MOUNTLAKE TERRACE — The remainder of Mountlake Terrace’s $2.4 million in federal money could go toward a new roof and heating and cooling system for the library, as well as park development, a regional nonprofit service facility and other major projects.
City Manager Jeff Niten proposed the spending plan for 10 projects with an emphasis on infrastructure expenses at the City Council meeting Thursday. Money would come from federal American Rescue Plan Act funds marked for Mountlake Terrace.
“We have an opportunity, a one-time opportunity really, to repair and do some major infrastructure improvements,” Niten told the council.
Most council members said they supported the idea of using the federal funds for capital projects. They are expected to get another presentation and vote on the spending plan in July. If approved, it would conclude almost two years of deliberation about how to dole out the dollars.
“We’ve been talking about this for two years,” Council member Bryan Wahl said. “It’s time to make some decisions and get this done.”

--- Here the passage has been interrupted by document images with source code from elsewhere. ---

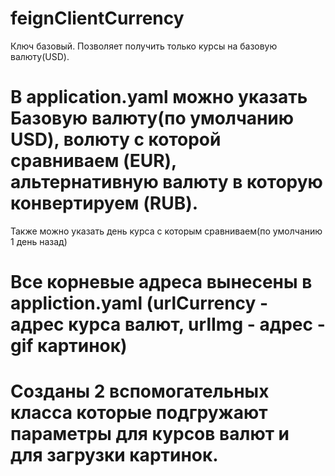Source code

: # feignClientCurrency
Ключ базовый. Позволяет получить только курсы на базовую валюту(USD).
# В application.yaml можно указать Базовую валюту(по умолчанию USD), волюту с которой сравниваем (EUR), альтернативную валюту в которую конвертируем (RUB).
Также можно указать день курса с которым сравниваем(по умолчанию 1 день назад)
# Все корневые адреса вынесены в appliction.yaml (urlCurrency - адрес курса валют, urlImg - адрес - gif картинок)
# Созданы 2 вспомогательных класса которые подгружают параметры для курсов валют и для загрузки картинок.
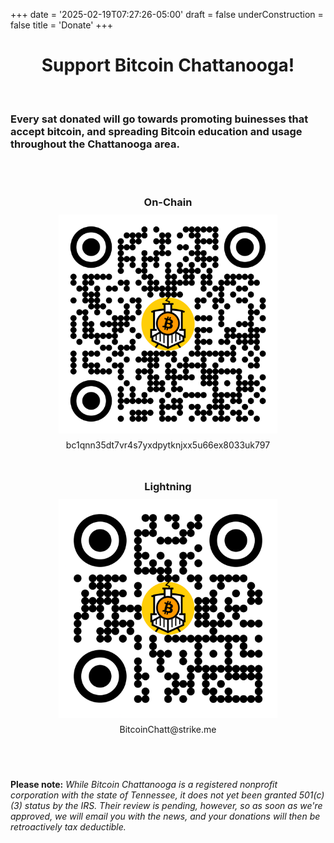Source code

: +++
date = '2025-02-19T07:27:26-05:00'
draft = false
underConstruction = false
title = 'Donate'
+++

<div class="article">

<h1 style="text-align:center">Support Bitcoin Chattanooga!</h1>

<br>

<h3>Every sat donated will go towards promoting buinesses that accept bitcoin, and spreading Bitcoin education and usage throughout the Chattanooga area.</h3>

<br>

<div class="video-container">
  <div class="video-item">
    <h3 class="iframe-title">On-Chain</h3>
    <img src="content/Bitcoin Chatt QR On-chain.png" style="margin: 0rem;" width="350" height="350" alt="Donate on-chain">
    <p>bc1qnn35dt7vr4s7yxdpytknjxx5u66ex8033uk797</p>
  </div>
  <div class="video-item">
    <h3 class="iframe-title">Lightning</h3>
    <img src="content/Bitcoin Chatt QR Lightning.png" style="margin: 0rem;" width="350" height="350" alt="Donate over Lightning">
    <p>BitcoinChatt@strike.me</p>
  </div>
</div>

<style>
.video-container {
  display: flex;
  flex-wrap: wrap;
  gap: 3rem;
  justify-content: center;
  max-width: 800px;
  margin: 0 auto;
  padding: 40px;
}

.video-item {
  width: 350px;
  box-sizing: border-box;
}

.iframe-title {
  text-align: center;
  margin: 0 0 10px 0;
}

.video-item p {
  margin: 10px 0 0 0;
  text-align: center;
}

.video-item img {
  display: block;
}
</style>

<br>

<b>Please note:</b> <i>While Bitcoin Chattanooga is a registered nonprofit corporation with the state of Tennessee, it does not yet been granted 501(c)(3) status by the IRS. Their review is pending, however, so as soon as we're approved, we will email you with the news, and your donations will then be retroactively tax deductible.</i>

<br>

</div>
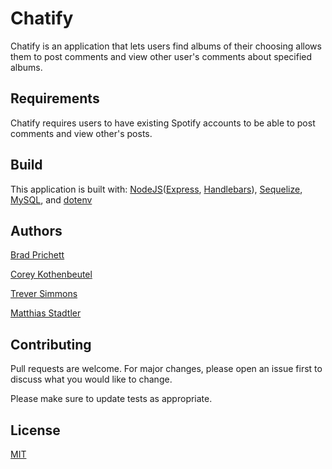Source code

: # Chatify

Chatify is an application that lets users find albums of their choosing allows them to post comments and view other user's comments about specified albums.

## Requirements
Chatify requires users to have existing Spotify accounts to be able to post comments and view other's posts.

## Build
This application is built with:
[NodeJS](https://nodejs.org/en/)([Express](https://expressjs.com/), [Handlebars](https://handlebarsjs.com/)),
[Sequelize](https://sequelize.org/),
[MySQL](https://www.mysql.com/), and [dotenv](https://www.npmjs.com/package/dotenv)

## Authors
[Brad Prichett](https://github.com/bradpritchett)

[Corey Kothenbeutel](https://github.com/cjkook)

[Trever Simmons](https://github.com/simmonstrever)

[Matthias Stadtler](https://github.com/MStadtler21)

## Contributing
Pull requests are welcome. For major changes, please open an issue first to discuss what you would like to change.

Please make sure to update tests as appropriate.

## License
[MIT](https://choosealicense.com/licenses/mit/)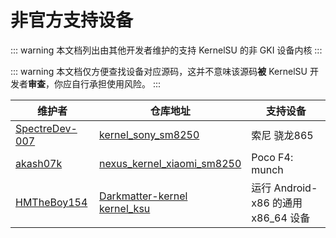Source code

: # 非官方支持设备

::: warning
本文档列出由其他开发者维护的支持 KernelSU 的非 GKI 设备内核
:::

::: warning
本文档仅方便查找设备对应源码，这并不意味该源码**被** KernelSU 开发者**审查**，你应自行承担使用风险。
:::

| 维护者 | 仓库地址 | 支持设备 |
| --- | --- | --- |
| [SpectreDev-007](https://github.com/SpectreDev-007) | [kernel_sony_sm8250](https://github.com/XperiaBrickers/kernel_sony_sm8250) | 索尼 骁龙865 |
| [akash07k](https://github.com/akash07k) | [nexus_kernel_xiaomi_sm8250](https://github.com/akash07k/nexus_kernel_xiaomi_sm8250/tree/lychee) | Poco F4: munch |
| [HMTheBoy154](https://github.com/hmtheboy154)       | [Darkmatter-kernel](https://github.com/hmtheboy154/Darkmatter-kernel) <br/> [kernel_ksu](https://github.com/hmtheboy154/kernel_ksu) | 运行 Android-x86 的通用 x86_64 设备 |
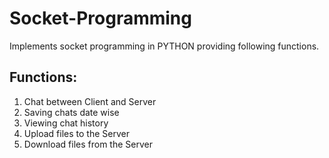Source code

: # Socket-Programming
Implements socket programming in PYTHON providing following functions.
## Functions:
1. Chat between Client and Server
2. Saving chats date wise
3. Viewing chat history
4. Upload files to the Server
5. Download files from the Server
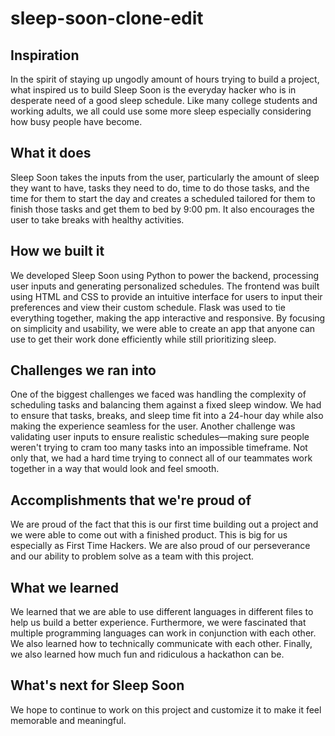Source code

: # sleep-soon-clone-edit
 
## Inspiration
In the spirit of staying up ungodly amount of hours trying to build a project, what inspired us to build Sleep Soon is the everyday hacker who is in desperate need of a good sleep schedule. Like many college students and working adults, we all could use some more sleep especially considering how busy people have become. 

## What it does
Sleep Soon takes the inputs from the user, particularly the amount of sleep they want to have, tasks they need to do, time to do those tasks, and the time for them to start the day and creates a scheduled tailored for them to finish those tasks and get them to bed by 9:00 pm. It also encourages the user to take breaks with healthy activities. 

## How we built it
We developed Sleep Soon using Python to power the backend, processing user inputs and generating personalized schedules. The frontend was built using HTML and CSS to provide an intuitive interface for users to input their preferences and view their custom schedule. Flask was used to tie everything together, making the app interactive and responsive. By focusing on simplicity and usability, we were able to create an app that anyone can use to get their work done efficiently while still prioritizing sleep.

## Challenges we ran into
One of the biggest challenges we faced was handling the complexity of scheduling tasks and balancing them against a fixed sleep window. We had to ensure that tasks, breaks, and sleep time fit into a 24-hour day while also making the experience seamless for the user. Another challenge was validating user inputs to ensure realistic schedules—making sure people weren't trying to cram too many tasks into an impossible timeframe. Not only that, we had a hard time trying to connect all of our teammates work together in a way that would look and feel smooth.

## Accomplishments that we're proud of
We are proud of the fact that this is our first time building out a project and we were able to come out with a finished product. This is big for us especially as First Time Hackers. We are also proud of our perseverance and our ability to problem solve as a team with this project.

## What we learned
We learned that we are able to use different languages in different files to help us build a better experience. Furthermore, we were fascinated that multiple programming languages can work in conjunction with each other. We also learned how to technically communicate with each other. Finally, we also learned how much fun and ridiculous a hackathon can be. 

## What's next for Sleep Soon
We hope to continue to work on this project and customize it to make it feel memorable and meaningful.
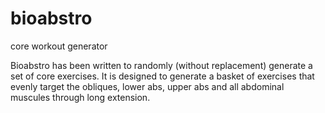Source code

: # bioabstro
core workout generator

Bioabstro has been written to randomly (without replacement) generate a set of core exercises. It is designed to generate a basket of exercises that evenly target the obliques, lower abs, upper abs and all abdominal muscules through long extension.
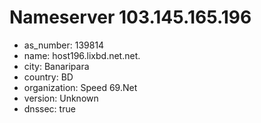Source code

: # Nameserver 103.145.165.196

* as_number: 139814
* name: host196.lixbd.net.net.
* city: Banaripara
* country: BD
* organization: Speed 69.Net
* version: Unknown
* dnssec: true
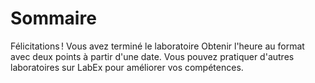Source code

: # Sommaire

Félicitations ! Vous avez terminé le laboratoire Obtenir l'heure au format avec deux points à partir d'une date. Vous pouvez pratiquer d'autres laboratoires sur LabEx pour améliorer vos compétences.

In April 2022, the Council voted to give $500,000 to the Volunteers of America of Western Washington for utility bill assistance, and almost $90,000 as matching funds for a state grant to recruit and retain child care workers at the Mountlake Terrace Recreation Pavilion.
In March this year, the council supported a plan to spend over $2.5 million on police body cameras, generators, emergency response radios and road work.
A good chunk of the remaining millions was proposed for a few major projects, including $750,000 for a new roof and HVAC system at the library.
Niten and city staff proposed $526,000 for Terrace Creek Park planning and bathrooms. The 60-acre park, also called “Candy Cane Park” for its striped swing set, already exists but the city has eyed further development for one of its largest public spaces.
But City Council member Laura Sonmore asked if a public bathroom at Veterans Memorial Park or somewhere closer to the light rail station set to open next year would be a better use of that money.
“I think it’s pretty important to have a restroom by the light rail,” Sonmore said.
City staff also recommended using $500,000 for some final work at its new Civic Campus that opened in 2021. Some of that money will go toward a lawsuit settlement over money owed to the contractor that built it.
After prior direction from the council during its May 21 retreat, the city is putting $250,000 toward the Lynnwood Neighborhood Center being developed by the Volunteers of America of Western Washington. The facility near the intersection of 196th Street SW and Highway 99 is planned to host behavioral health, dental and medical clinics, a preschool for low-income families, programs for adults and seniors, and the Boys and Girls Club, as well as refugee and immigrant assistance, a commercial kitchen and cafe.
An estimated 20,000 people could be served every year at the two-story, 40,000-square-foot facility.
“All of the problems that we have been talking about on some level will funnel through that building,” City Council member Steve Woodward said during the May 21 retreat.
Some of the other proposed spending would fund workforce training at community colleges, equipment replacement at the emergency operations center, fiber-optic redundancy for the public works department and Mountlake Terrace Recreation Pavilion, flooring and cubicles at the police department, time and attendance software for employees citywide, and matching dollars for a Verdant Health Commission grant.